How does it feel to be the only Black woman from DC to own a commercial gallery right now?
I want to cry, instantly. When I go to the gallery I always think of my younger self. I knew I was special. I didn’t know entirely in what ways, but I’ve always had a special life. When I was in fifth grade I was in a poetry program and they called and said they were going to publish it on the metro. I was in the Washington Post twice, I was on the Today Show. I got to read it at the Library of Congress. So there were always special adventures in my lifetime but I did not know I was going to be an art dealer.
I had the insight to move back to DC. I didn’t know why—I loved living in New York at the time. I thought I was going to live there for a longer time. I did seven or eight years and when I moved back, I saw why I had to come back. You’re not always given the information about where you are going, you just have to trust it and I am someone who trusts my intuition without delay.
Why did you come back?
I feel like the ancestors wanted someone from DC to have an art gallery here and to support artists in the way that only someone from DC could—to take care of my city with a level of consideration. I know how people from DC are perceived and that’s why I am able to connect. It doesn’t feel like I am an outsider coming in. Even though I am from the New York art world, I am not trying to change things. I want to augment them.
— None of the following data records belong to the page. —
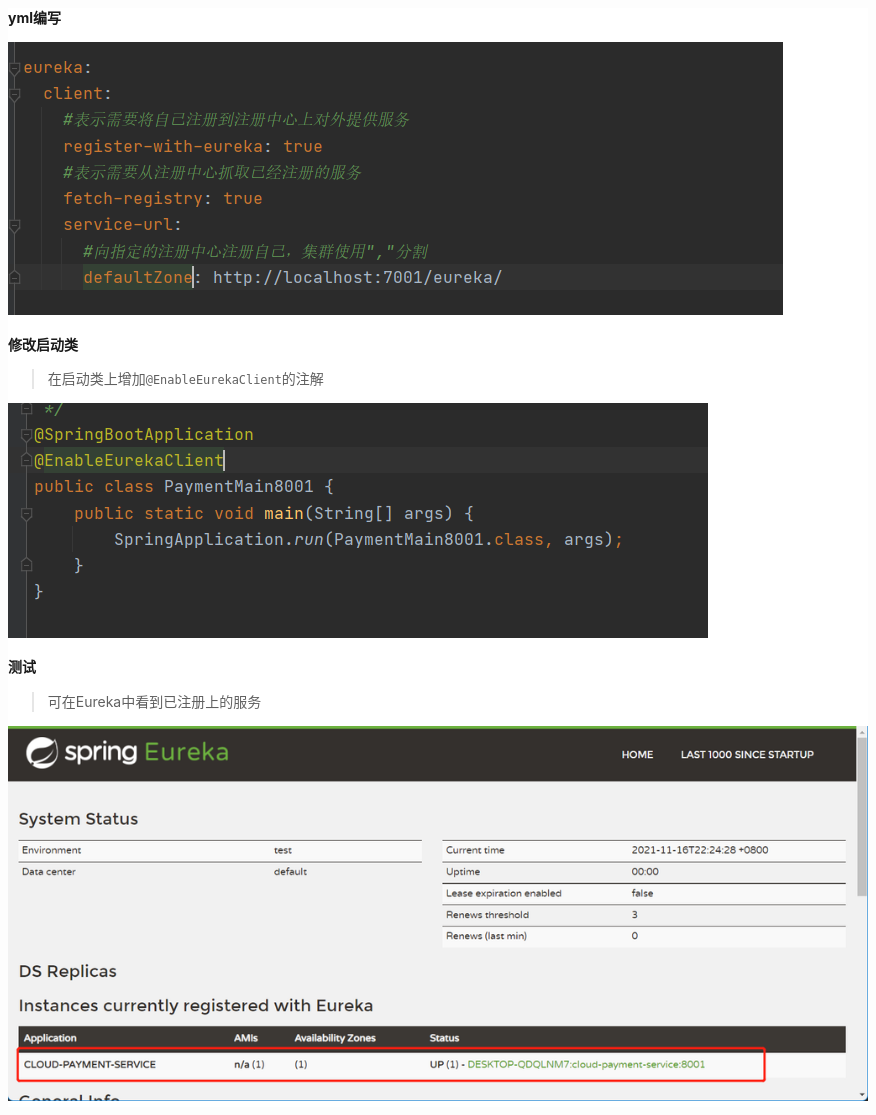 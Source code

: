 **yml编写**

![image-20211116222326021](./images/image-20211116222326021.png)

**修改启动类**

> 在启动类上增加`@EnableEurekaClient`的注解

![image-20211116220730107](./images/image-20211116220730107.png)

**测试**

> 可在Eureka中看到已注册上的服务

![image-20211116222451014](./images/image-20211116222451014.png)
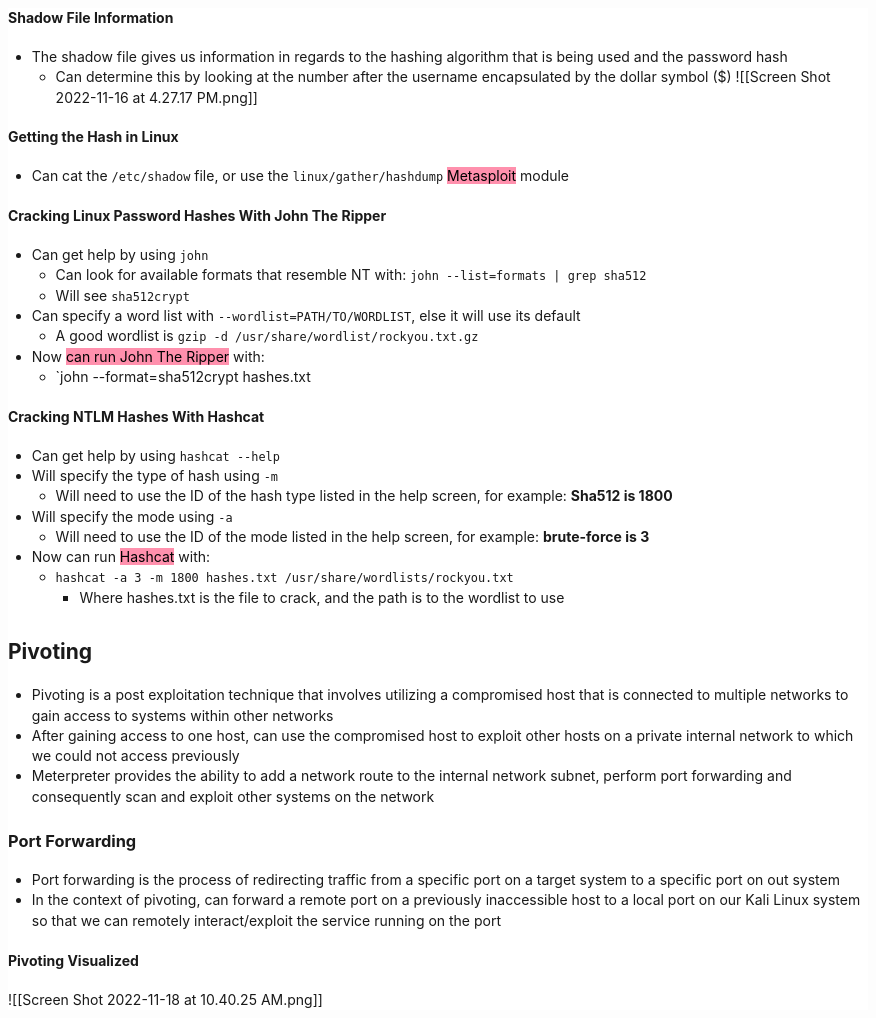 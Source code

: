
#### Shadow File Information ####
+ The shadow file gives us information in regards to the hashing algorithm that is being used and the password hash 
	+ Can determine this by looking at the number after the username encapsulated by the dollar symbol ($)
![[Screen Shot 2022-11-16 at 4.27.17 PM.png]]

#### Getting the Hash in Linux ####
+ Can cat the `/etc/shadow` file, or use the `linux/gather/hashdump` <mark style="background: #FF5582A6;">Metasploit</mark> module

#### Cracking Linux Password Hashes With John The Ripper ####
+ Can get help by using `john`
	+ Can look for available formats that resemble NT with: `john --list=formats | grep sha512` 
	+ Will see `sha512crypt`
+ Can specify a word list with `--wordlist=PATH/TO/WORDLIST`, else it will use its default 
	+ A good wordlist is `gzip -d /usr/share/wordlist/rockyou.txt.gz` 
+ Now <mark style="background: #FF5582A6;">can run John The Ripper</mark> with:
	+ `john --format=sha512crypt hashes.txt

#### Cracking NTLM Hashes With Hashcat ####
+ Can get help by using `hashcat --help`
+ Will specify the type of hash using `-m`
	+ Will need to use the ID of the hash type listed in the help screen, for example: **Sha512 is 1800**
+ Will specify the mode using `-a`
	+ Will need to use the ID of the mode listed in the help screen, for example: **brute-force is 3** 
+ Now can run <mark style="background: #FF5582A6;">Hashcat</mark> with:
	+ `hashcat -a 3 -m 1800 hashes.txt /usr/share/wordlists/rockyou.txt`
		+ Where hashes.txt is the file to crack, and the path is to the wordlist to use


## Pivoting ##

+ Pivoting is a post exploitation technique that involves utilizing a compromised host that is connected to multiple networks to gain access to systems within other networks 
+ After gaining access to one host, can use the compromised host to exploit other hosts on a private internal network to which we could not access previously 
+ Meterpreter provides the ability to add a network route to the internal network subnet, perform port forwarding and consequently scan and exploit other systems on the network

### Port Forwarding ###

+ Port forwarding is the process of redirecting traffic from a specific port on a target system to a specific port on out system 
+ In the context of pivoting, can forward a remote port on a previously inaccessible host to a local port on our Kali Linux system so that we can remotely interact/exploit the service running on the port

#### Pivoting Visualized ####
![[Screen Shot 2022-11-18 at 10.40.25 AM.png]]
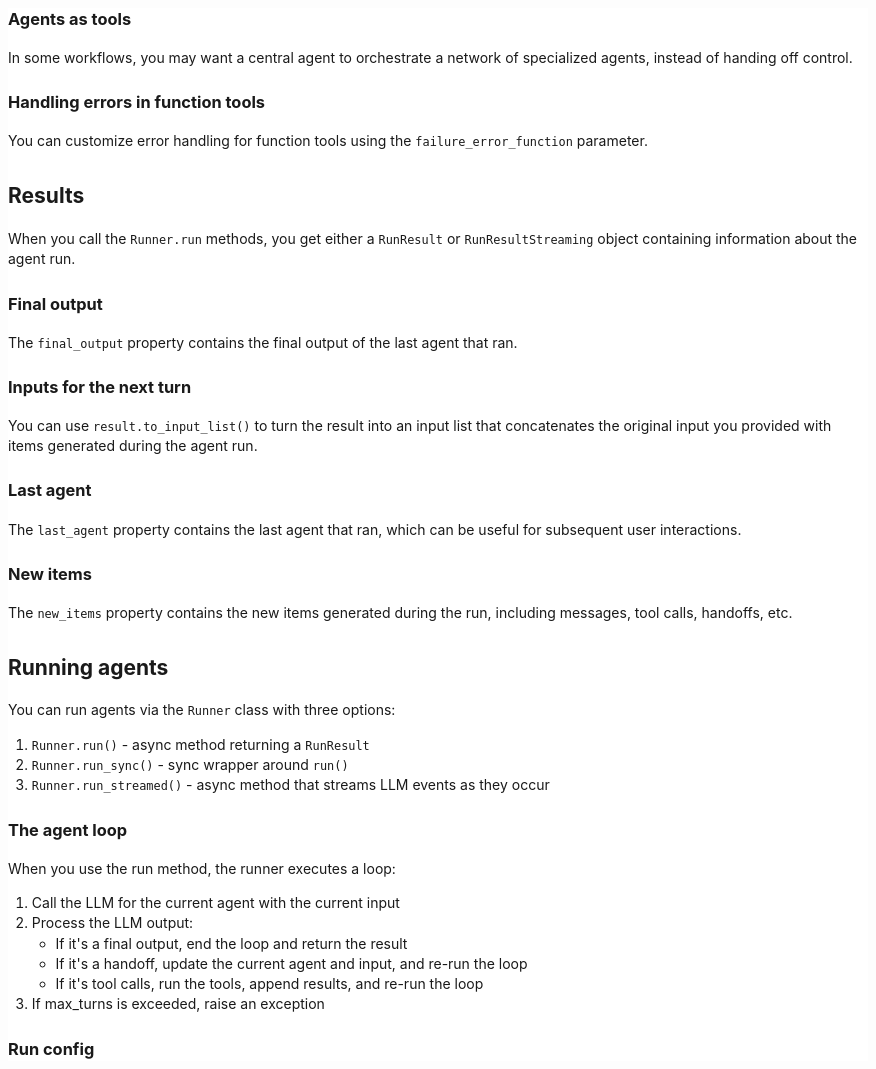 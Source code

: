 ### Agents as tools

In some workflows, you may want a central agent to orchestrate a network of specialized agents, instead of handing off control.

### Handling errors in function tools

You can customize error handling for function tools using the `failure_error_function` parameter.

## Results

When you call the `Runner.run` methods, you get either a `RunResult` or `RunResultStreaming` object containing information about the agent run.

### Final output

The `final_output` property contains the final output of the last agent that ran.

### Inputs for the next turn

You can use `result.to_input_list()` to turn the result into an input list that concatenates the original input you provided with items generated during the agent run.

### Last agent

The `last_agent` property contains the last agent that ran, which can be useful for subsequent user interactions.

### New items

The `new_items` property contains the new items generated during the run, including messages, tool calls, handoffs, etc.

## Running agents

You can run agents via the `Runner` class with three options:

1. `Runner.run()` - async method returning a `RunResult`
2. `Runner.run_sync()` - sync wrapper around `run()`
3. `Runner.run_streamed()` - async method that streams LLM events as they occur

### The agent loop

When you use the run method, the runner executes a loop:

1. Call the LLM for the current agent with the current input
2. Process the LLM output:
   - If it's a final output, end the loop and return the result
   - If it's a handoff, update the current agent and input, and re-run the loop
   - If it's tool calls, run the tools, append results, and re-run the loop
3. If max_turns is exceeded, raise an exception

### Run config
Tell me about the gallery green movement.
All of our branding was blue and electric pink and it didn’t give me calm and that’s what I wanted. So, I was thinking about colors that made me feel calm and sage green is one of those colors… From that sage, I decided gallery green could be any hue and we just started branding with a lot of green. People showed up to the opening in their green. Two weekends ago at the Black Women in Art Spaces event, all of them had on their gallery green and they looked wonderful. People will come to meetings and they might have on green nail polish and they’ll stop and say, “I have my gallery green.”
I love that, and I’m definitely wearing a green bracelet! When you’re deciding which artists you want to work with, what is your process?
I have to feel something and I’m not always able to name it. I’ve decided that I don’t always have to. I want to stress that there are a lot of talented artists out there that I don’t feel anything for. It doesn’t mean their work is not good; it just means that it’s for someone else. The work I show moves me. It makes me feel a sense of freedom. It makes me pensive. It makes me want to be a better person. That’s the first thing I notice. Next, I want to meet the artist and see how we relate. If I can choose who I get to work with, I am going to choose people who are kind. It’s always going to be talent at the highest level: the best painters, the best sculptors, and the best conceptual artists. And kindness.